Now I live in quite a small space and the clutter seems increasingly irrelevant. I relate to much information through a digital medium.  Twitter has been a revolution for me.  Always apt to flick my gaze and my attention across the vast field of possible interest points, wherever I go, Twitter allows me to pick up examine, pursue or discard information as I might rocks on a river bank. In this context the very notion of books and their value to me has a transforming meaning.  Some are beautiful, others do have references and information that I know aren’t yet freely accessible on the Internet.  A large proportion of my library focuses on Australia, Indonesia and South East Asia with economic, historical, geographic and environmental themes.  These are important books but not all so.  My task is to sort the superfluous from the essential.  I’m moving up on it slowly.

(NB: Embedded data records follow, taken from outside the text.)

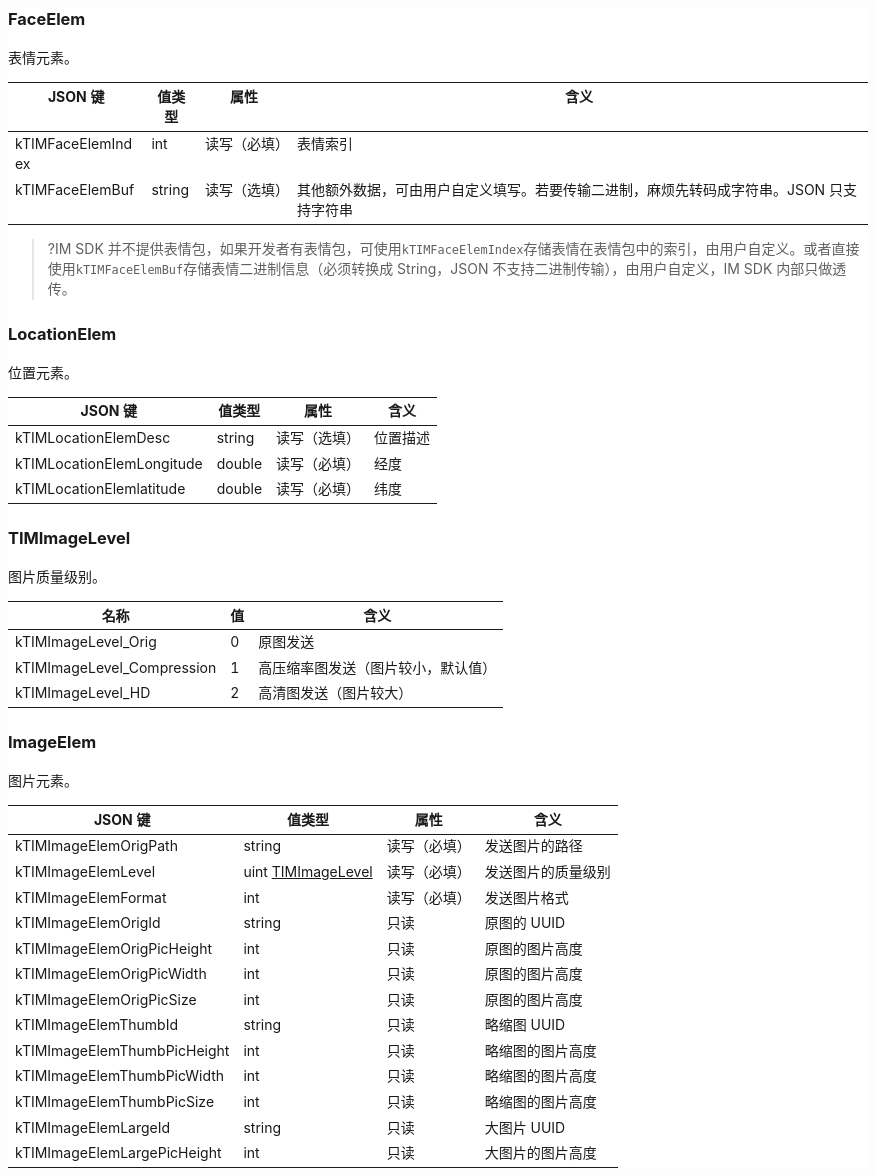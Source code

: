 ### FaceElem

表情元素。

| JSON 键 | 值类型 | 属性 | 含义 |
|-----|-----|-----|-----|
| kTIMFaceElemIndex | int | 读写（必填） | 表情索引 |
| kTIMFaceElemBuf | string | 读写（选填） | 其他额外数据，可由用户自定义填写。若要传输二进制，麻烦先转码成字符串。JSON 只支持字符串 |

>?IM SDK 并不提供表情包，如果开发者有表情包，可使用`kTIMFaceElemIndex`存储表情在表情包中的索引，由用户自定义。或者直接使用`kTIMFaceElemBuf`存储表情二进制信息（必须转换成 String，JSON 不支持二进制传输），由用户自定义，IM SDK 内部只做透传。


### LocationElem

位置元素。

| JSON 键 | 值类型 | 属性 | 含义 |
|-----|-----|-----|-----|
| kTIMLocationElemDesc | string | 读写（选填） | 位置描述 |
| kTIMLocationElemLongitude | double | 读写（必填） | 经度 |
| kTIMLocationElemlatitude | double | 读写（必填） | 纬度 |

### TIMImageLevel

图片质量级别。

| 名称 | 值 | 含义 |
|-----|-----|-----|
| kTIMImageLevel_Orig | 0 | 原图发送 |
| kTIMImageLevel_Compression | 1 | 高压缩率图发送（图片较小，默认值） |
| kTIMImageLevel_HD | 2 | 高清图发送（图片较大） |

### ImageElem

图片元素。

| JSON 键 | 值类型 | 属性 | 含义 |
|-----|-----|-----|-----|
| kTIMImageElemOrigPath | string | 读写（必填） | 发送图片的路径 |
| kTIMImageElemLevel | uint [TIMImageLevel](https://cloud.tencent.com/document/product/269/33553#timimagelevel)  | 读写（必填） | 发送图片的质量级别 |
| kTIMImageElemFormat | int | 读写（必填） | 发送图片格式 |
| kTIMImageElemOrigId | string | 只读 | 原图的 UUID |
| kTIMImageElemOrigPicHeight | int | 只读 | 原图的图片高度 |
| kTIMImageElemOrigPicWidth | int | 只读 | 原图的图片高度 |
| kTIMImageElemOrigPicSize | int | 只读 | 原图的图片高度 |
| kTIMImageElemThumbId | string | 只读 | 略缩图 UUID |
| kTIMImageElemThumbPicHeight | int | 只读 | 略缩图的图片高度 |
| kTIMImageElemThumbPicWidth | int | 只读 | 略缩图的图片高度 |
| kTIMImageElemThumbPicSize | int | 只读 | 略缩图的图片高度 |
| kTIMImageElemLargeId | string | 只读 | 大图片 UUID |
| kTIMImageElemLargePicHeight | int | 只读 | 大图片的图片高度 |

I enquired about the boxes.  They were a charitable exercise, bound for schools in remote parts of New Guinea. They all seemed well used and quite out of date, by my standards. Reflecting, I thought, well at least some will be timeless, but even history is being constantly reviewed, revised and re written.  How could this possibly address the educational needs of children in remote parts of New Guinea? I keep wondering.

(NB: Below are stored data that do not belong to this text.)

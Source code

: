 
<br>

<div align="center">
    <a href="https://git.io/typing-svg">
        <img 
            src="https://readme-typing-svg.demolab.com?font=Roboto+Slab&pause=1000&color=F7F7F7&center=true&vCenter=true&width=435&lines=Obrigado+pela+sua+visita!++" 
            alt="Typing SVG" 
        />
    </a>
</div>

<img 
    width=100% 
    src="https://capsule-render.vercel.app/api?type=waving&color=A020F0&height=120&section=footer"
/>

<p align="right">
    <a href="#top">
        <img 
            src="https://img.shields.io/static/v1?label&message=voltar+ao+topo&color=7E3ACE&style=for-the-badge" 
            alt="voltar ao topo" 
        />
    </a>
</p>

My own experience is that globalisation renders contemporary knowledge pervasive, if not in all it’s depth certainly in its commercial forms, particularly where there’s a dollar to be made.  One of my earliest memories as a traveller, back in the 1960s was the iconography and the promises of soap and detergent manufacturers beginning to ply their wares in remote parts of S E Asia.  Later satellite technology was a compelling and confrontating edge of globalisation.

Karobatak
Morning Coffee & 'LA Law' in Serdang, Karo Highlands, Sumatra

Around about the same time as this photo was taken in the early 1990s I started working with a precussor of the NSW DET’s Centre for Learning Innovation.  At this time is was a branch of the Correspondence School known as The Learning Materials Production Centre. Several incarnations later the newest initiative is CLI.  We worked on Macs, that suited me.  We researched and prepared materials that were contemporary, at least when they were written.  I wrote a Geography unit on the Pacific and one on Indonesia.  They had the latest statistics and contemporary developments I could find.

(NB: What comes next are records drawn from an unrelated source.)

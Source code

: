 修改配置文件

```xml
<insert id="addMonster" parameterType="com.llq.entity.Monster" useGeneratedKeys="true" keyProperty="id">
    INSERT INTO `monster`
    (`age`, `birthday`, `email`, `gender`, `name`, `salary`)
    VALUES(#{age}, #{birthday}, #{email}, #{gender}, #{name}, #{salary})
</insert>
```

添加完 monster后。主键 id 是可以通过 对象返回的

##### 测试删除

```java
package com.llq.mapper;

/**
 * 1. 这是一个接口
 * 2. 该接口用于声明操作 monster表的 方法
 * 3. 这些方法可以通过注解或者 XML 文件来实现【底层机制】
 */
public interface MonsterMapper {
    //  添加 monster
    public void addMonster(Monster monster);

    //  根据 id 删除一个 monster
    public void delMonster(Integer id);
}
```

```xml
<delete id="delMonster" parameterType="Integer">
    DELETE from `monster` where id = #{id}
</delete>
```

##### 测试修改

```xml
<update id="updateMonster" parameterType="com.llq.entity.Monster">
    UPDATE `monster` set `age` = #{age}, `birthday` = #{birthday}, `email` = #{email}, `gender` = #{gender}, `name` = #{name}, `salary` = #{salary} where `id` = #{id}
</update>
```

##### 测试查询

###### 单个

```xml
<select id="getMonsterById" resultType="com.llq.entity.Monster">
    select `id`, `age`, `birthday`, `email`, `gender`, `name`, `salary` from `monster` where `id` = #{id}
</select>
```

The pace of knowledge change has significantly quickened since then, so has a person’s capacity to reach out into a largely borderless information world. Of course there are still borders imposed for many reasons.  Even the most powerful merchants of information such as Rupert Murdoch are inclined to self censor.  Star TV in China being a fine example of this self regulation.

What of our schools, our curricula and our designers of courses that purport to address the essential learnings? What of the standards and skills our leaders claim to be able to measure and to compare in ‘League Tables’?

I don’t have answers to all of these questions but I was prompted to write this very hasty comment, that’s fast making me late for work, after watching this remarkable trailer of a newly released film on education. I picked up the lead from a Twitter contact, which in turn took me to Sir Ken Robinson’s presence on Twitter and a tinyurl leading to a YouTube Trailer.

The notes read:

We Are The People We’ve Been Waiting For is a full-length feature film on education which was inspired and guided by Oscar-winning producer Lord Puttnam. The film is supported by various sponsors including independent education foundation, Edge. The film follows the experiences of five Swindon-based teenagers. What unfolds during the course of the film is a very inconvenient truth about education. It concludes that, while there are signs of spring, a transformation of the education system is vital if the UK is to continue to compete effectively in an era of globalization the world has changed enormously but our education system has not kept pace. We need to recognise that there are many paths to success for young people and provide the right support and opportunities for them to develop their individual talents.